Collected data entries
========================================
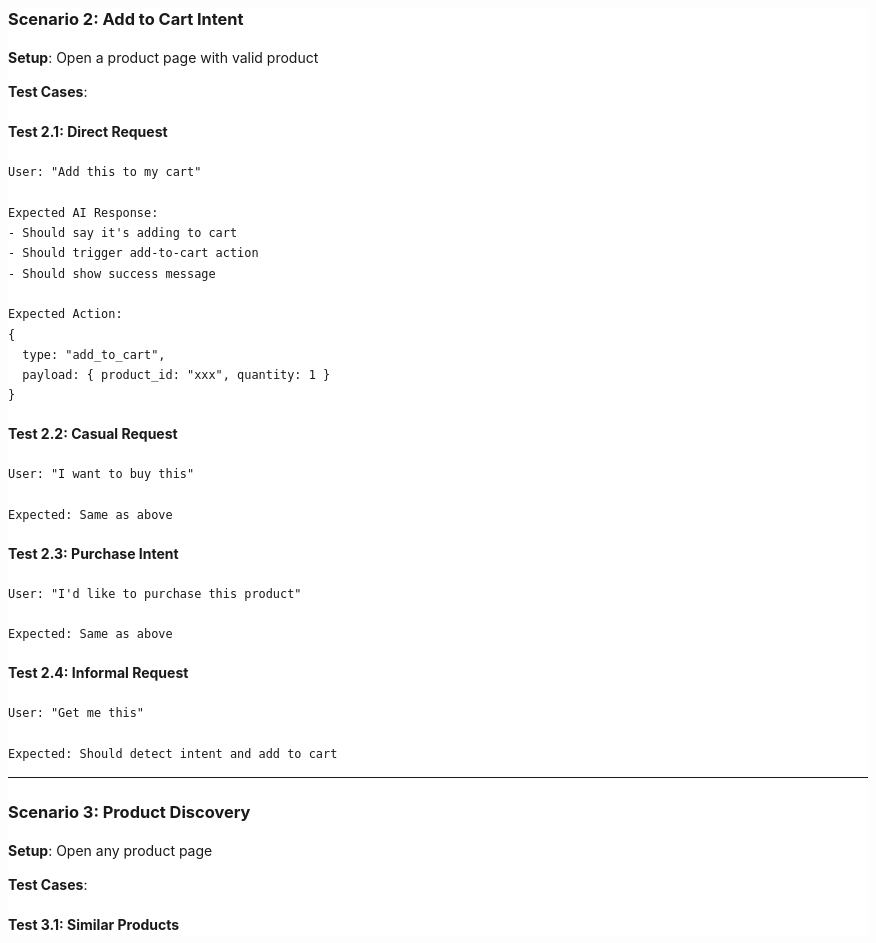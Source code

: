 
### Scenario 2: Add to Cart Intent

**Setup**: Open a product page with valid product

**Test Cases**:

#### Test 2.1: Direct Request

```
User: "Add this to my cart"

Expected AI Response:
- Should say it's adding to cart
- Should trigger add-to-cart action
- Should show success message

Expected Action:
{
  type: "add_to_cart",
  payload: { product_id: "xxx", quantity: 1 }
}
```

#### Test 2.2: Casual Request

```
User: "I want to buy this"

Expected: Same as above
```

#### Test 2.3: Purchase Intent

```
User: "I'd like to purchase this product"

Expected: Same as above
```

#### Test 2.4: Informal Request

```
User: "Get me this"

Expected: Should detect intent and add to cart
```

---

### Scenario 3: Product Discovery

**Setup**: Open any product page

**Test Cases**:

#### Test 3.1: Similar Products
========================================
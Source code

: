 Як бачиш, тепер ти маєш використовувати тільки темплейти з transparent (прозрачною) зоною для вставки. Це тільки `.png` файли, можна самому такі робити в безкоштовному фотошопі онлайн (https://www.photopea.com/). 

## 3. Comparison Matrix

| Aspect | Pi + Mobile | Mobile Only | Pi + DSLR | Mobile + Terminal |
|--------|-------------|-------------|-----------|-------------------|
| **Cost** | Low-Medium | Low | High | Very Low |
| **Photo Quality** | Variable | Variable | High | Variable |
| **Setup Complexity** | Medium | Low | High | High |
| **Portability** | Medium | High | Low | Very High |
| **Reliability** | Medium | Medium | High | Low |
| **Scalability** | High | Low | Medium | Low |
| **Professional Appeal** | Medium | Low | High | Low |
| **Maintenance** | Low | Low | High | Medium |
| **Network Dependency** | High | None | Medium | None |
========================================
__PROBLEM TO SOLVE__.
From the entries above, restate word for word the lines from the line containing "Low | High | Low |" to the line containing "Medium | None |", both ends included, and nothing more.

__ANSWER BOX__.
| **Professional Appeal** | Medium | Low | High | Low |
| **Maintenance** | Low | Low | High | Medium |
| **Network Dependency** | High | None | Medium | None |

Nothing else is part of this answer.